WHAT THIS TASK INVOLVES
Please copy every line of the data in which the string "they" appears.

(Source texts of formatted documents)

____

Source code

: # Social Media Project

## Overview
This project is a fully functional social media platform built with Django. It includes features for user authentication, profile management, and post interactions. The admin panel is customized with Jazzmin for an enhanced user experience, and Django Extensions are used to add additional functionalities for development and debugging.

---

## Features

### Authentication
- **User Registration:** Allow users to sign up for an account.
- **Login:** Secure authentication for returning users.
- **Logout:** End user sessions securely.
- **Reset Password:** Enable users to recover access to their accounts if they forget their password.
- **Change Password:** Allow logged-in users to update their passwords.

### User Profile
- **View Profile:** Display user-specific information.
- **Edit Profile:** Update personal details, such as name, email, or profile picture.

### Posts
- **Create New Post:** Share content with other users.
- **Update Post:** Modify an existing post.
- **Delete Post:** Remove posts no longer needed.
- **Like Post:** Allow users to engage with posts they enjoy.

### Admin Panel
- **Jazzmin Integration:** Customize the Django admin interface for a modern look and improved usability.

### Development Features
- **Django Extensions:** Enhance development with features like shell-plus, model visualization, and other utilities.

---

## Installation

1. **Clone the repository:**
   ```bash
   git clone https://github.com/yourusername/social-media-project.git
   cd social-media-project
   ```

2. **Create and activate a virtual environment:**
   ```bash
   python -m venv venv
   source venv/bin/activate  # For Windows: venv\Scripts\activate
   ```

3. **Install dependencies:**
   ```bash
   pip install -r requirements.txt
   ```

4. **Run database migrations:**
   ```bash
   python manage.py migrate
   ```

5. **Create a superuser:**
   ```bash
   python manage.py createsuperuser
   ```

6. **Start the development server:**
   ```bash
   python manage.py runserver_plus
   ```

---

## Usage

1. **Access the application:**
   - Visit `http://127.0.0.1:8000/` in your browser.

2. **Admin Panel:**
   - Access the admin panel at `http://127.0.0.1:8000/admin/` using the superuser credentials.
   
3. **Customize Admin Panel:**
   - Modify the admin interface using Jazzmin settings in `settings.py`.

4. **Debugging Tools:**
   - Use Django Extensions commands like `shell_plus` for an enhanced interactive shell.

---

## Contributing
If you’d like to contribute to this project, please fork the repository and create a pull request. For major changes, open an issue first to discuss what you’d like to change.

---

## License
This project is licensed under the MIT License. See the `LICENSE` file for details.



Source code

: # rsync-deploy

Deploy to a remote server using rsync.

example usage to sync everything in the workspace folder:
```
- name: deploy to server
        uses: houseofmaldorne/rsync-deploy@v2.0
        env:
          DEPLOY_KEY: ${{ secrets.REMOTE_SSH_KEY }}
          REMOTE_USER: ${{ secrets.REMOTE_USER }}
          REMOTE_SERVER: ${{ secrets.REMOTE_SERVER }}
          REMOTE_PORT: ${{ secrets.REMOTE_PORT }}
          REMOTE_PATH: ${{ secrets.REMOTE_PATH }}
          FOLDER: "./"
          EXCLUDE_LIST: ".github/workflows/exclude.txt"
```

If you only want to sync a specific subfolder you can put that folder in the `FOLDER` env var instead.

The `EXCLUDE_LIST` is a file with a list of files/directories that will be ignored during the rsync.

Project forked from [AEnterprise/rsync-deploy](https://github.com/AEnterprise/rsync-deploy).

____

RESPONSE AREA
- **Reset Password:** Enable users to recover access to their accounts if they forget their password.
- **Like Post:** Allow users to engage with posts they enjoy.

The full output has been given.